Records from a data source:

++++++++

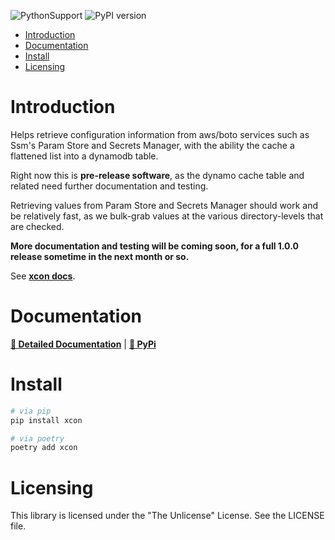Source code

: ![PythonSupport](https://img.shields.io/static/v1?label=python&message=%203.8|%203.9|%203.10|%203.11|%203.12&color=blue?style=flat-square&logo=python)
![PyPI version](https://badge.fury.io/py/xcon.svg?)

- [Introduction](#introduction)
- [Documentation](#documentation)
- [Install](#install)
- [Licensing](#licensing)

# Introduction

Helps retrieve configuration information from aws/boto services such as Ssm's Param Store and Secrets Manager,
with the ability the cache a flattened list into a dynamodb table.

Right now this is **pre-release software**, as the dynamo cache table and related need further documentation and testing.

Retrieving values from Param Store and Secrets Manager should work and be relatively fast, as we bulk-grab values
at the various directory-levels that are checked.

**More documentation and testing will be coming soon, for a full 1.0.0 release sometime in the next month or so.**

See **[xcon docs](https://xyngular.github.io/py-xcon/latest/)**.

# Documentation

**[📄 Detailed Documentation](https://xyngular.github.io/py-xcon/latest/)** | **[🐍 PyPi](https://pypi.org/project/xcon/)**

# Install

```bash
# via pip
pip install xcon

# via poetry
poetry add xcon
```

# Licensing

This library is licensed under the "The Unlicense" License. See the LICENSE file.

++++++++

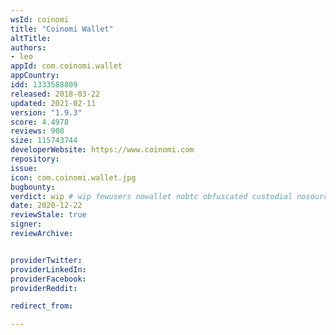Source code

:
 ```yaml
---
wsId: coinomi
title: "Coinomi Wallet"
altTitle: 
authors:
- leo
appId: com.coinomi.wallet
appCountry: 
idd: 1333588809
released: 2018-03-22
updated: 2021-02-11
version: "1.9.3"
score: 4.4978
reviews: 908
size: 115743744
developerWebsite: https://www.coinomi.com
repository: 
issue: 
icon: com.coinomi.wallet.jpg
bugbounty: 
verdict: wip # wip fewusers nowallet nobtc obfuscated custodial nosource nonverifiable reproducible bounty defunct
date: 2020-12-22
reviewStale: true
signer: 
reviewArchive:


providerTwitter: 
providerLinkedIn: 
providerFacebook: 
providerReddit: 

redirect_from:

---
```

++++++++

Try it: In the records, find every line that has the string "version" and copy it.

Result below:
![PyPI version](https://badge.fury.io/py/xcon.svg?)
version: "1.9.3"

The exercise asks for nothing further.